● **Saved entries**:
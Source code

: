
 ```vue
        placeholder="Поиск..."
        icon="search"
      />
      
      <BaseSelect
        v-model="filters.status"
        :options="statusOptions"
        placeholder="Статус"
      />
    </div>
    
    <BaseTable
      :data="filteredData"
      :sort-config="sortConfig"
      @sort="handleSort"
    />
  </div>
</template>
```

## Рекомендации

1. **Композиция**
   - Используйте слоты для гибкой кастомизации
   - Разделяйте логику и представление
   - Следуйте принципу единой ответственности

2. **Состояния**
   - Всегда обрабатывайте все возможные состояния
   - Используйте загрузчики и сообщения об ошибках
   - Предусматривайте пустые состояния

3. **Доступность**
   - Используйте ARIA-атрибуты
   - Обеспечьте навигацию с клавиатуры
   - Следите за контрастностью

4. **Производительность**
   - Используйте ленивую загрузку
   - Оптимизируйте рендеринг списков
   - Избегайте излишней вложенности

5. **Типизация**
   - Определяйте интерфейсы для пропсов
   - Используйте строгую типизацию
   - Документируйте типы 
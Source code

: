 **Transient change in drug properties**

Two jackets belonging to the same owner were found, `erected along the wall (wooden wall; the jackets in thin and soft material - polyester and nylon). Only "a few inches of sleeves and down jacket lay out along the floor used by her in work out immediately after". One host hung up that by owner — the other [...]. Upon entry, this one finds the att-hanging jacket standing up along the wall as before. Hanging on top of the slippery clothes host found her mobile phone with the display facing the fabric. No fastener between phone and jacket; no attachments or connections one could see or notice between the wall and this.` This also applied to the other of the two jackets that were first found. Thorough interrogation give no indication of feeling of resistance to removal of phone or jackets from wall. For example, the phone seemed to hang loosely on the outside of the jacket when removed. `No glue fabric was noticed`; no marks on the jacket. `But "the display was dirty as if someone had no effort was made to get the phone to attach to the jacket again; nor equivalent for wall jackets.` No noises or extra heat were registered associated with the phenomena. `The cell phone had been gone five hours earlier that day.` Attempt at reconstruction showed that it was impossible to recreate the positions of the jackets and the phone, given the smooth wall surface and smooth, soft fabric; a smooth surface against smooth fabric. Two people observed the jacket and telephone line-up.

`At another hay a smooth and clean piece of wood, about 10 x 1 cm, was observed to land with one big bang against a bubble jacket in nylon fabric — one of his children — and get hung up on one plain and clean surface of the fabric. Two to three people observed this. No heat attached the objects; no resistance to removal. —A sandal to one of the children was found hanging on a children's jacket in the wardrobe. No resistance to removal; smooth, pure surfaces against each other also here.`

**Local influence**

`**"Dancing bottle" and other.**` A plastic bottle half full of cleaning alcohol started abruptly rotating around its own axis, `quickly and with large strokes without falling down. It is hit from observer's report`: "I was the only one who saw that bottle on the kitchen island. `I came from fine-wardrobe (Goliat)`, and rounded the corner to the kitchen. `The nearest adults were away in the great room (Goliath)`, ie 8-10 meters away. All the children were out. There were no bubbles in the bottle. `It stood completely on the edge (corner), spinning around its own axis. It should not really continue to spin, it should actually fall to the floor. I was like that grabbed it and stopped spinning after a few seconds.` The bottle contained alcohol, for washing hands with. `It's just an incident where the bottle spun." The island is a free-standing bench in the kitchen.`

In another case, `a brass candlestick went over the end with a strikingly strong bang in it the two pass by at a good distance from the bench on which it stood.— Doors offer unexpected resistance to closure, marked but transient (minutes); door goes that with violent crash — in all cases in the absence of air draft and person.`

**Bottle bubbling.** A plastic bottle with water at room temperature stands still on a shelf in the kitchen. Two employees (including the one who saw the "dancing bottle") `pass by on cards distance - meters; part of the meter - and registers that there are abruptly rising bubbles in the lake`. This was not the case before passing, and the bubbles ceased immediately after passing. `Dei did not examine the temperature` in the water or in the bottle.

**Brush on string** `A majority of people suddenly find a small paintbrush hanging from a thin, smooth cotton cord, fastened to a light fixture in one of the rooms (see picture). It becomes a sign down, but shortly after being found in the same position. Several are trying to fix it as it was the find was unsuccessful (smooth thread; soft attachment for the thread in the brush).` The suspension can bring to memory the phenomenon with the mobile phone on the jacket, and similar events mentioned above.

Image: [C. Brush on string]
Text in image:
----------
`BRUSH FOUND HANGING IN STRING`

● **Prompt**: Check every line above for the string "Используйте" and state how many have it, with no other words.

● **Worked solution**: 5